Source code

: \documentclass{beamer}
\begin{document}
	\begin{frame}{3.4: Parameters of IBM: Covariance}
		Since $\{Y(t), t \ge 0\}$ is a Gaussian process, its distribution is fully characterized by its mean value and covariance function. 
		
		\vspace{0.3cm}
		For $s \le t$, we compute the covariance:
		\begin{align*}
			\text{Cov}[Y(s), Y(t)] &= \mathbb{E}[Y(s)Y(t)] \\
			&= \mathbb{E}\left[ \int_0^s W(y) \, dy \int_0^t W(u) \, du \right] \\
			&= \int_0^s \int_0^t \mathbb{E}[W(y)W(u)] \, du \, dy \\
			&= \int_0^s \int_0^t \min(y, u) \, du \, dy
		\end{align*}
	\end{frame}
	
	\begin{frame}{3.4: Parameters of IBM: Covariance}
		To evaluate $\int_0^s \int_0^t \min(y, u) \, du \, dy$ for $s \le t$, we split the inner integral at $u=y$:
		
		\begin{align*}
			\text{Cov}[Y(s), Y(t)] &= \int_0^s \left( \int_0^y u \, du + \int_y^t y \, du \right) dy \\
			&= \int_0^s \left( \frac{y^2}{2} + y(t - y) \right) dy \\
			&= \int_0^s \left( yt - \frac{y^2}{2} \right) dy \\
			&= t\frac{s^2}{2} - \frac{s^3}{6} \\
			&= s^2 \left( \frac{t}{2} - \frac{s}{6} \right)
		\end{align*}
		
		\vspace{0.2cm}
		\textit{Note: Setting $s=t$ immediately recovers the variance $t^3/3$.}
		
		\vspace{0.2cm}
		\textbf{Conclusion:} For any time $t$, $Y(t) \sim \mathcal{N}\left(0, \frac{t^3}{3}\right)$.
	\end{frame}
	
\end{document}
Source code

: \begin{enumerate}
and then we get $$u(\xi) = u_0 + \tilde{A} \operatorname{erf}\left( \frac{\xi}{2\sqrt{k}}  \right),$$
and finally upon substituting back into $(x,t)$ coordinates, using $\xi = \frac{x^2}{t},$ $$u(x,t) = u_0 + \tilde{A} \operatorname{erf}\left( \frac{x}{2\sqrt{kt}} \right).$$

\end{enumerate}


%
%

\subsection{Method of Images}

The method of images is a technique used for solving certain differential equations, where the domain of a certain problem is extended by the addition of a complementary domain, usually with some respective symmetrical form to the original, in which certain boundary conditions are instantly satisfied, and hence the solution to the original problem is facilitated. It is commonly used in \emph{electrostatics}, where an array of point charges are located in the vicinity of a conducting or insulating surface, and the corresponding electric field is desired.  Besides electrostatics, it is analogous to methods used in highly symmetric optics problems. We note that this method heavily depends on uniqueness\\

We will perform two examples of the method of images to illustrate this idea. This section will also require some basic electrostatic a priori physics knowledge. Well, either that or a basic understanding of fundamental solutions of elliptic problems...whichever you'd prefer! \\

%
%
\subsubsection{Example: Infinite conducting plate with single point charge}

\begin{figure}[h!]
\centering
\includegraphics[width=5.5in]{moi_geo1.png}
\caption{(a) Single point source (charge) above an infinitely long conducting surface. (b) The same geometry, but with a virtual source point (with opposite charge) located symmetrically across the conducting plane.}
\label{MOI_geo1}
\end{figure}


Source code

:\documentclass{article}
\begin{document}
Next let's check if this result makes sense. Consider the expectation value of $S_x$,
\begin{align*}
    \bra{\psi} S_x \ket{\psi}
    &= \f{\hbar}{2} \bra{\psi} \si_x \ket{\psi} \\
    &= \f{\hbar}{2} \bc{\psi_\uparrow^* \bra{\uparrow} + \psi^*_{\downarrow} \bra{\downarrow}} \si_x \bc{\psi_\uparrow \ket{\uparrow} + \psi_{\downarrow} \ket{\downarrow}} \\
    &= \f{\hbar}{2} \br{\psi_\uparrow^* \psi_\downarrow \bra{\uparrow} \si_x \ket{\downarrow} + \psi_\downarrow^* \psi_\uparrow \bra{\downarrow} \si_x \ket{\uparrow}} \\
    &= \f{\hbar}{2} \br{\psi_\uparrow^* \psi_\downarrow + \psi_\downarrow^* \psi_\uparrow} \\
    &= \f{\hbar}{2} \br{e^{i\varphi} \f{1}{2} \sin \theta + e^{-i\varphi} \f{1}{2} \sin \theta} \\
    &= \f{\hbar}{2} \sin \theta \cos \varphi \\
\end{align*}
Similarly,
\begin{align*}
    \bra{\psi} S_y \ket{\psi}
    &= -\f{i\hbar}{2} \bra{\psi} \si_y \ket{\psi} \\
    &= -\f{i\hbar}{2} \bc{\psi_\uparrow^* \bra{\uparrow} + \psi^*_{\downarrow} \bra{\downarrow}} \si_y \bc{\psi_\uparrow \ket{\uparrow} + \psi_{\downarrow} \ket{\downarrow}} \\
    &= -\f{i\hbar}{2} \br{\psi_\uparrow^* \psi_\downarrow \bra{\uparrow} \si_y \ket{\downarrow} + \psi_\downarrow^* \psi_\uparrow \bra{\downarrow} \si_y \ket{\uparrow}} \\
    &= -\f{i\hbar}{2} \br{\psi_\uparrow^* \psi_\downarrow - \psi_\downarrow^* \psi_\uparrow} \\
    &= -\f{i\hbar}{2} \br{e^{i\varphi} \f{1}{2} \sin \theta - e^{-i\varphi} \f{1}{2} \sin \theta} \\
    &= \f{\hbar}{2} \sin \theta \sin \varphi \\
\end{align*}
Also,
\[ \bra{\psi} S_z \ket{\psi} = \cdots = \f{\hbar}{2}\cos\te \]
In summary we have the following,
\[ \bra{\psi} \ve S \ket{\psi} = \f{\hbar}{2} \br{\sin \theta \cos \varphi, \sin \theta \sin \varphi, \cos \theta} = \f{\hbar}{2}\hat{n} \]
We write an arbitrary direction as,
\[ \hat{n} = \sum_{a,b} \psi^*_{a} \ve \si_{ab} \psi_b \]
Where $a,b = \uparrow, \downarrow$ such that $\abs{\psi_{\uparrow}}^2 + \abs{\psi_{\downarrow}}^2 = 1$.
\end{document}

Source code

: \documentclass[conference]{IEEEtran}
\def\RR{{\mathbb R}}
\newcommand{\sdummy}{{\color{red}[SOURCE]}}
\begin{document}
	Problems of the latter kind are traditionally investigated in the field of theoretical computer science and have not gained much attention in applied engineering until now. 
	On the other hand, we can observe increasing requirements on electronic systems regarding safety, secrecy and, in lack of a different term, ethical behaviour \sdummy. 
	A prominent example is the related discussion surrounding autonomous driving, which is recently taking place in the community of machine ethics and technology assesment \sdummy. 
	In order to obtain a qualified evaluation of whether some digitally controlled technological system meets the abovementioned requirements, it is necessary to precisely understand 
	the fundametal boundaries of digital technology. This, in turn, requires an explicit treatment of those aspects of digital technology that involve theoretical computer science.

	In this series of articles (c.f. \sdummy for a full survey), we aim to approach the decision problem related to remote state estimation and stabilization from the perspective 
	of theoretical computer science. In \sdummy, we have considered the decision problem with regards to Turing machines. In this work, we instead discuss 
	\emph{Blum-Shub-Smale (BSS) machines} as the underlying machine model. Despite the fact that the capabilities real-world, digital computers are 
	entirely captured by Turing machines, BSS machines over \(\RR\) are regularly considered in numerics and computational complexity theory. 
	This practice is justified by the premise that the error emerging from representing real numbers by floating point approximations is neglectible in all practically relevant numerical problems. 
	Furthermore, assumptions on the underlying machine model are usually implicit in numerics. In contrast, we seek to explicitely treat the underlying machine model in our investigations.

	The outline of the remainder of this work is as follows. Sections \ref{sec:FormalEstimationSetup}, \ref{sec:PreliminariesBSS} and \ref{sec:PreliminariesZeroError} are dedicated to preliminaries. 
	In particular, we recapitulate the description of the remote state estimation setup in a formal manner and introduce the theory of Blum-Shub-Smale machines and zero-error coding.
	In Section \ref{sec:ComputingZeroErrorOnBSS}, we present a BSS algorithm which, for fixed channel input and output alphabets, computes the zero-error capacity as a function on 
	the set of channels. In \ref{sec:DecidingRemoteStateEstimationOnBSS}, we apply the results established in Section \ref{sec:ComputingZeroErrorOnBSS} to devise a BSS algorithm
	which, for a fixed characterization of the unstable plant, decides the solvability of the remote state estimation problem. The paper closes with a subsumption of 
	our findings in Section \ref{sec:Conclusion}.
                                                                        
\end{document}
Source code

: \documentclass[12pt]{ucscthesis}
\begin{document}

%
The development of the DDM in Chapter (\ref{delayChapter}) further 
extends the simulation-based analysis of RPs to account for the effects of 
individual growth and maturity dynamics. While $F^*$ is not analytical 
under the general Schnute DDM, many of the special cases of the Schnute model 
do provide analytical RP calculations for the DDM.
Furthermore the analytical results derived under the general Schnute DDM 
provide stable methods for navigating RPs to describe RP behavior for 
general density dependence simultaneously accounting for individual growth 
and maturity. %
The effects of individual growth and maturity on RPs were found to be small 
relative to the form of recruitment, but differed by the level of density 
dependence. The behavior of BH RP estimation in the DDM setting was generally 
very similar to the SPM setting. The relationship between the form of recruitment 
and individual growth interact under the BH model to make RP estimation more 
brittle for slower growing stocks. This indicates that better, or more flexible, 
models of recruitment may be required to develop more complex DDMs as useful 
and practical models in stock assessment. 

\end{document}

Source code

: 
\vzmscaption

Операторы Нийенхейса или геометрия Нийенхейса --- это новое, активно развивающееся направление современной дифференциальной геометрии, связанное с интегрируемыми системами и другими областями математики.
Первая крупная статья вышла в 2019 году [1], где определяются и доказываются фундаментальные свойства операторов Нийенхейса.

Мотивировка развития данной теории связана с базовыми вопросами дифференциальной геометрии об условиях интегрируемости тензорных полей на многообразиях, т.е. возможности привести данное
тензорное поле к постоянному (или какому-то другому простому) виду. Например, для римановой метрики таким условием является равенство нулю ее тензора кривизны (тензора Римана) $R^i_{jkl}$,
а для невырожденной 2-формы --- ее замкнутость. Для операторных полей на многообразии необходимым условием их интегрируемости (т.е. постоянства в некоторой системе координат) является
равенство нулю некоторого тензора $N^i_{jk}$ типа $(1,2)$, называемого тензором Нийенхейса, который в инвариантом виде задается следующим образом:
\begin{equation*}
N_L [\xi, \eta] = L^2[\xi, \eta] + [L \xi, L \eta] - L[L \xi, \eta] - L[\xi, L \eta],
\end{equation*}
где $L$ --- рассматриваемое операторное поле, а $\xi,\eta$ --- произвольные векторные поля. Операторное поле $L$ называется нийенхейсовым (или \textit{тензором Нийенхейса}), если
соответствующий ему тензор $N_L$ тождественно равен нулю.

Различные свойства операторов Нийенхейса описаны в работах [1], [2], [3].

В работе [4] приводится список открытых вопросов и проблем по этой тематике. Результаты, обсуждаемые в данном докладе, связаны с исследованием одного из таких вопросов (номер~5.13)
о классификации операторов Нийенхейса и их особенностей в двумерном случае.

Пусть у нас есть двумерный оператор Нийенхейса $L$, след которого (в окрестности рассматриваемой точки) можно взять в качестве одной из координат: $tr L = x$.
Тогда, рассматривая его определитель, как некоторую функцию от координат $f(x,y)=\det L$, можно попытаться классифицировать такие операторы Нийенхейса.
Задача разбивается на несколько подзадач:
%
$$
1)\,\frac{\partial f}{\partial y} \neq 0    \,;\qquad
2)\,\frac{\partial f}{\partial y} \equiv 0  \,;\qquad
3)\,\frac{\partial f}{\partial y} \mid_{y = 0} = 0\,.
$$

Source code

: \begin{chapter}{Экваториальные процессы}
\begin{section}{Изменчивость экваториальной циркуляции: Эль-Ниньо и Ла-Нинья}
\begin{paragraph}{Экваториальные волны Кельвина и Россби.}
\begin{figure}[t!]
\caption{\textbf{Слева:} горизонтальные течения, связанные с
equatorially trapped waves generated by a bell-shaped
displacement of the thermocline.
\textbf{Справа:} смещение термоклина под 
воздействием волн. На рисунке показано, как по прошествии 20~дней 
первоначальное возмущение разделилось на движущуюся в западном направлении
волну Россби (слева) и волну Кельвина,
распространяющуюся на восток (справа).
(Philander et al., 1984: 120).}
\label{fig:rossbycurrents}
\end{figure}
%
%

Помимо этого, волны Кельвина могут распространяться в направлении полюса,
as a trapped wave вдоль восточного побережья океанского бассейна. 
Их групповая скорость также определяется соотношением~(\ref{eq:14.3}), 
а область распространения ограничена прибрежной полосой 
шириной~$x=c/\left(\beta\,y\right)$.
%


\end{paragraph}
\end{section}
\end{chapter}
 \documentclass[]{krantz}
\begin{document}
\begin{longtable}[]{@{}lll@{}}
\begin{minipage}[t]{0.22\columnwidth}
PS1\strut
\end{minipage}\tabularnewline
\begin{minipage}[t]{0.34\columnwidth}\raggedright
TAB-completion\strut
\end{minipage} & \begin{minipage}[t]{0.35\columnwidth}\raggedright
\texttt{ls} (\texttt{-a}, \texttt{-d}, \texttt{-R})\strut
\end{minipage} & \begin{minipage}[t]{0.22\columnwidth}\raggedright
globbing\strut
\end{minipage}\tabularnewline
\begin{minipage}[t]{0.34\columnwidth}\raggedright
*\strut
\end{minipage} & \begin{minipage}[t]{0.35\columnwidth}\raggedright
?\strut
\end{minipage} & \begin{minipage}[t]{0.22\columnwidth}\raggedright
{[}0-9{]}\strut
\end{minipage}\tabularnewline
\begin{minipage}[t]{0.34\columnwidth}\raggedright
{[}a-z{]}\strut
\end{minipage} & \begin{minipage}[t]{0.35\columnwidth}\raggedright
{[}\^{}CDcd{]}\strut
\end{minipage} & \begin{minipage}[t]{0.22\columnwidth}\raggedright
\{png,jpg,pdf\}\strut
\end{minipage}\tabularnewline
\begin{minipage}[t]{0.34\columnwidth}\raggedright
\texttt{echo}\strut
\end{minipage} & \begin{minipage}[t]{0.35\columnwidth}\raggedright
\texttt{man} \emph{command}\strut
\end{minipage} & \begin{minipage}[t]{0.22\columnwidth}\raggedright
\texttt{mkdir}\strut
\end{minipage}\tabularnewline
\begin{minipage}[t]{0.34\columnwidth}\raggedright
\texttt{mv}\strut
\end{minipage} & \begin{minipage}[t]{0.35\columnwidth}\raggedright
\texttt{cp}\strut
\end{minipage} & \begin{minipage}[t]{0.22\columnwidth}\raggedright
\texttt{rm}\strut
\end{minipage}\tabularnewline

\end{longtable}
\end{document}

• • • • •

▸ **What to work on**:
In the records above, locate each line with the word "Россби". Copy all such lines.

▸ **Your solution**:
\begin{paragraph}{Экваториальные волны Кельвина и Россби.}
волну Россби (слева) и волну Кельвина,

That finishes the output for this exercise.